Maine Township is a township in Otter Tail County, Minnesota, United States. The population was 665 at the 2020 census.

==History==
Maine Township was organized in 1871, and named after the state of Maine, the native home of an early settler.

Supreme Court Justice William O. Douglas was born in Maine Township in 1898.

==Geography==
According to the United States Census Bureau, the township has a total area of 36.0 square miles (93.1 km^{2}), of which 30.1 square miles (78.0 km^{2}) is land and 5.8 square miles (15.1 km^{2}) (16.24%) is water.

==Demographics==
As of the census of 2000, there were 686 people, 285 households, and 210 families residing in the township. The population density was 22.8 PD/sqmi. There were 556 housing units at an average density of 18.5 /sqmi. The racial makeup of the township was 97.52% White, 0.29% African American, 0.44% Native American, 1.60% Asian, and 0.15% from two or more races. Hispanic or Latino of any race were 0.87% of the population.

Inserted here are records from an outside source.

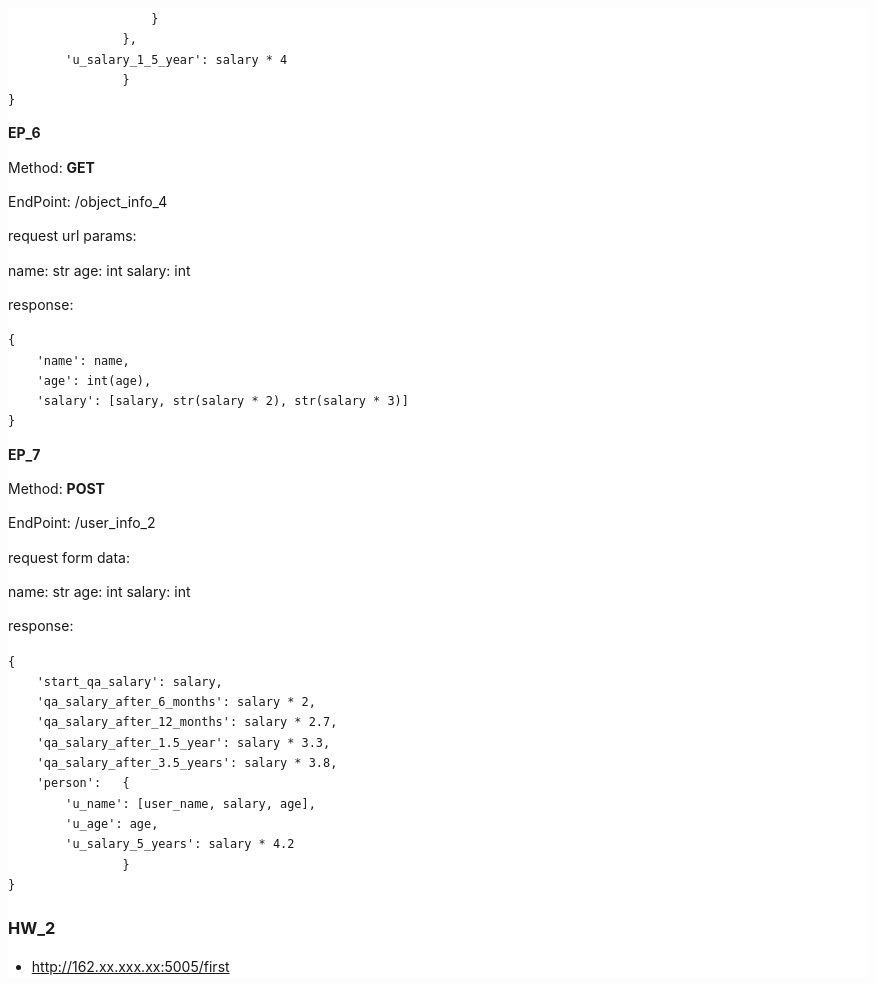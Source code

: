                         }
                    },
            'u_salary_1_5_year': salary * 4
                    }
    }


**EP_6**

Method: **GET**

EndPoint: /object_info_4

request url params: 

 name: str
 age: int
 salary: int

response: 

    {
        'name': name,
        'age': int(age),
        'salary': [salary, str(salary * 2), str(salary * 3)]
    }

**EP_7**

Method: **POST**

EndPoint: /user_info_2

request form data: 

 name: str
 age: int
 salary: int

response: 

    {
        'start_qa_salary': salary,
        'qa_salary_after_6_months': salary * 2,
        'qa_salary_after_12_months': salary * 2.7,
        'qa_salary_after_1.5_year': salary * 3.3,
        'qa_salary_after_3.5_years': salary * 3.8,
        'person':   {
            'u_name': [user_name, salary, age],
            'u_age': age,
            'u_salary_5_years': salary * 4.2
                    }
    }

### **HW_2**

 * http://162.xx.xxx.xx:5005/first
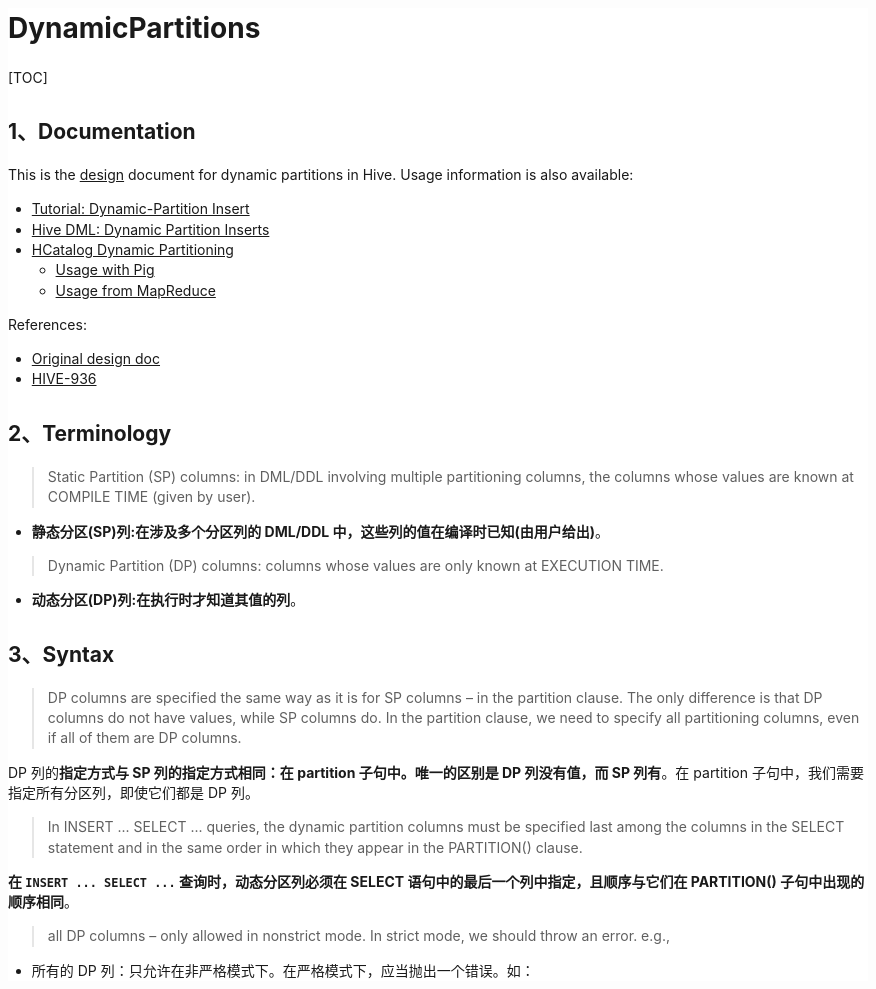 # DynamicPartitions

[TOC]

## 1、Documentation

This is the [design](https://cwiki.apache.org/confluence/display/Hive/DesignDocs) document for dynamic partitions in Hive. Usage information is also available:

- [Tutorial: Dynamic-Partition Insert](https://cwiki.apache.org/confluence/display/Hive/Tutorial#Tutorial-Dynamic-PartitionInsert)
- [Hive DML: Dynamic Partition Inserts](https://cwiki.apache.org/confluence/display/Hive/LanguageManual+DML#LanguageManualDML-DynamicPartitionInserts)
- [HCatalog Dynamic Partitioning](https://cwiki.apache.org/confluence/display/Hive/HCatalog+DynamicPartitions)
	- [Usage with Pig](https://cwiki.apache.org/confluence/display/Hive/HCatalog+DynamicPartitions#HCatalogDynamicPartitions-UsagewithPig)
	- [Usage from MapReduce](https://cwiki.apache.org/confluence/display/Hive/HCatalog+DynamicPartitions#HCatalogDynamicPartitions-UsagefromMapReduce)

References:

- [Original design doc](https://issues.apache.org/jira/secure/attachment/12437909/dp_design.txt)
- [HIVE-936](https://issues.apache.org/jira/browse/HIVE-936)

## 2、Terminology

> Static Partition (SP) columns: in DML/DDL involving multiple partitioning columns, the columns whose values are known at COMPILE TIME (given by user).

- **静态分区(SP)列:在涉及多个分区列的 DML/DDL 中，这些列的值在编译时已知(由用户给出)**。

> Dynamic Partition (DP) columns: columns whose values are only known at EXECUTION TIME.

- **动态分区(DP)列:在执行时才知道其值的列**。

## 3、Syntax

> DP columns are specified the same way as it is for SP columns – in the partition clause. The only difference is that DP columns do not have values, while SP columns do. In the partition clause, we need to specify all partitioning columns, even if all of them are DP columns.

DP 列的**指定方式与 SP 列的指定方式相同：在 partition 子句中。唯一的区别是 DP 列没有值，而 SP 列有**。在 partition 子句中，我们需要指定所有分区列，即使它们都是 DP 列。

> In INSERT ... SELECT ... queries, the dynamic partition columns must be specified last among the columns in the SELECT statement and in the same order in which they appear in the PARTITION() clause.

**在 `INSERT ... SELECT ...` 查询时，动态分区列必须在 SELECT 语句中的最后一个列中指定，且顺序与它们在 PARTITION() 子句中出现的顺序相同**。

> all DP columns – only allowed in nonstrict mode. In strict mode, we should throw an error. e.g.,

- 所有的 DP 列：只允许在非严格模式下。在严格模式下，应当抛出一个错误。如：
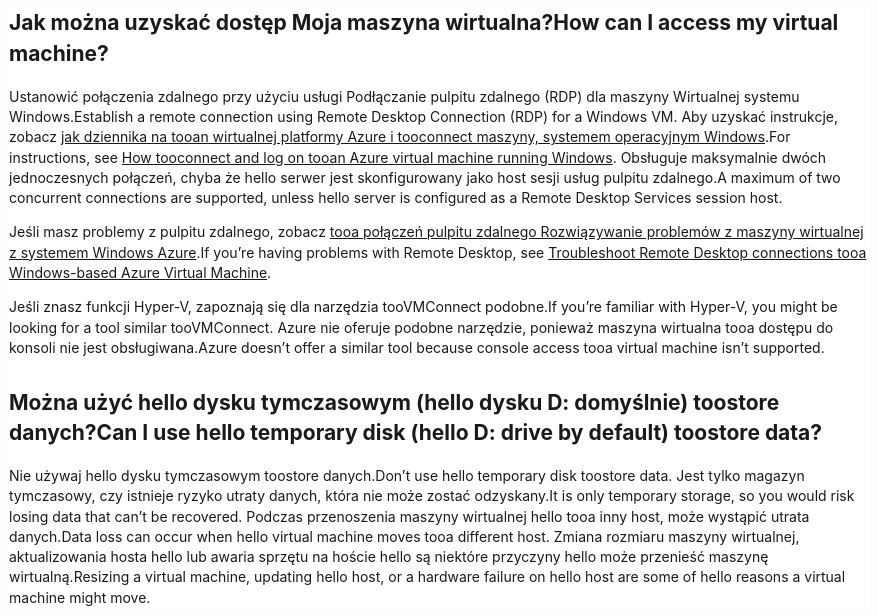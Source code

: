 ## <a name="how-can-i-access-my-virtual-machine"></a><span data-ttu-id="3a867-122">Jak można uzyskać dostęp Moja maszyna wirtualna?</span><span class="sxs-lookup"><span data-stu-id="3a867-122">How can I access my virtual machine?</span></span>
<span data-ttu-id="3a867-123">Ustanowić połączenia zdalnego przy użyciu usługi Podłączanie pulpitu zdalnego (RDP) dla maszyny Wirtualnej systemu Windows.</span><span class="sxs-lookup"><span data-stu-id="3a867-123">Establish a remote connection using Remote Desktop Connection (RDP) for a Windows VM.</span></span> <span data-ttu-id="3a867-124">Aby uzyskać instrukcje, zobacz [jak dziennika na tooan wirtualnej platformy Azure i tooconnect maszyny, systemem operacyjnym Windows](connect-logon.md?toc=%2fazure%2fvirtual-machines%2fwindows%2ftoc.json).</span><span class="sxs-lookup"><span data-stu-id="3a867-124">For instructions, see [How tooconnect and log on tooan Azure virtual machine running Windows](connect-logon.md?toc=%2fazure%2fvirtual-machines%2fwindows%2ftoc.json).</span></span> <span data-ttu-id="3a867-125">Obsługuje maksymalnie dwóch jednoczesnych połączeń, chyba że hello serwer jest skonfigurowany jako host sesji usług pulpitu zdalnego.</span><span class="sxs-lookup"><span data-stu-id="3a867-125">A maximum of two concurrent connections are supported, unless hello server is configured as a Remote Desktop Services session host.</span></span>  

<span data-ttu-id="3a867-126">Jeśli masz problemy z pulpitu zdalnego, zobacz [tooa połączeń pulpitu zdalnego Rozwiązywanie problemów z maszyny wirtualnej z systemem Windows Azure](troubleshoot-rdp-connection.md?toc=%2fazure%2fvirtual-machines%2fwindows%2ftoc.json).</span><span class="sxs-lookup"><span data-stu-id="3a867-126">If you’re having problems with Remote Desktop, see [Troubleshoot Remote Desktop connections tooa Windows-based Azure Virtual Machine](troubleshoot-rdp-connection.md?toc=%2fazure%2fvirtual-machines%2fwindows%2ftoc.json).</span></span> 

<span data-ttu-id="3a867-127">Jeśli znasz funkcji Hyper-V, zapoznają się dla narzędzia tooVMConnect podobne.</span><span class="sxs-lookup"><span data-stu-id="3a867-127">If you’re familiar with Hyper-V, you might be looking for a tool similar tooVMConnect.</span></span> <span data-ttu-id="3a867-128">Azure nie oferuje podobne narzędzie, ponieważ maszyna wirtualna tooa dostępu do konsoli nie jest obsługiwana.</span><span class="sxs-lookup"><span data-stu-id="3a867-128">Azure doesn’t offer a similar tool because console access tooa virtual machine isn’t supported.</span></span>

## <a name="can-i-use-hello-temporary-disk-hello-d-drive-by-default-toostore-data"></a><span data-ttu-id="3a867-129">Można użyć hello dysku tymczasowym (hello dysku D: domyślnie) toostore danych?</span><span class="sxs-lookup"><span data-stu-id="3a867-129">Can I use hello temporary disk (hello D: drive by default) toostore data?</span></span>
<span data-ttu-id="3a867-130">Nie używaj hello dysku tymczasowym toostore danych.</span><span class="sxs-lookup"><span data-stu-id="3a867-130">Don’t use hello temporary disk toostore data.</span></span> <span data-ttu-id="3a867-131">Jest tylko magazyn tymczasowy, czy istnieje ryzyko utraty danych, która nie może zostać odzyskany.</span><span class="sxs-lookup"><span data-stu-id="3a867-131">It is only temporary storage, so you would risk losing data that can’t be recovered.</span></span> <span data-ttu-id="3a867-132">Podczas przenoszenia maszyny wirtualnej hello tooa inny host, może wystąpić utrata danych.</span><span class="sxs-lookup"><span data-stu-id="3a867-132">Data loss can occur when hello virtual machine moves tooa different host.</span></span> <span data-ttu-id="3a867-133">Zmiana rozmiaru maszyny wirtualnej, aktualizowania hosta hello lub awaria sprzętu na hoście hello są niektóre przyczyny hello może przenieść maszynę wirtualną.</span><span class="sxs-lookup"><span data-stu-id="3a867-133">Resizing a virtual machine, updating hello host, or a hardware failure on hello host are some of hello reasons a virtual machine might move.</span></span>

There were 285 households, out of which 26.0% had children under the age of 18 living with them, 66.7% were married couples living together, 3.9% had a female householder with no husband present, and 26.3% were non-families. 22.1% of all households were made up of individuals, and 10.9% had someone living alone who was 65 years of age or older. The average household size was 2.41 and the average family size was 2.81.

In the township the population was spread out, with 22.3% under the age of 18, 5.5% from 18 to 24, 20.4% from 25 to 44, 32.5% from 45 to 64, and 19.2% who were 65 years of age or older. The median age was 46 years. For every 100 females, there were 109.8 males. For every 100 females age 18 and over, there were 105.8 males.

The median income for a household in the township was $36,875, and the median income for a family was $47,321. Males had a median income of $32,188 versus $19,375 for females. The per capita income for the township was $18,744. About 5.1% of families and 7.7% of the population were below the poverty line, including 3.6% of those under age 18 and 12.1% of those age 65 or over.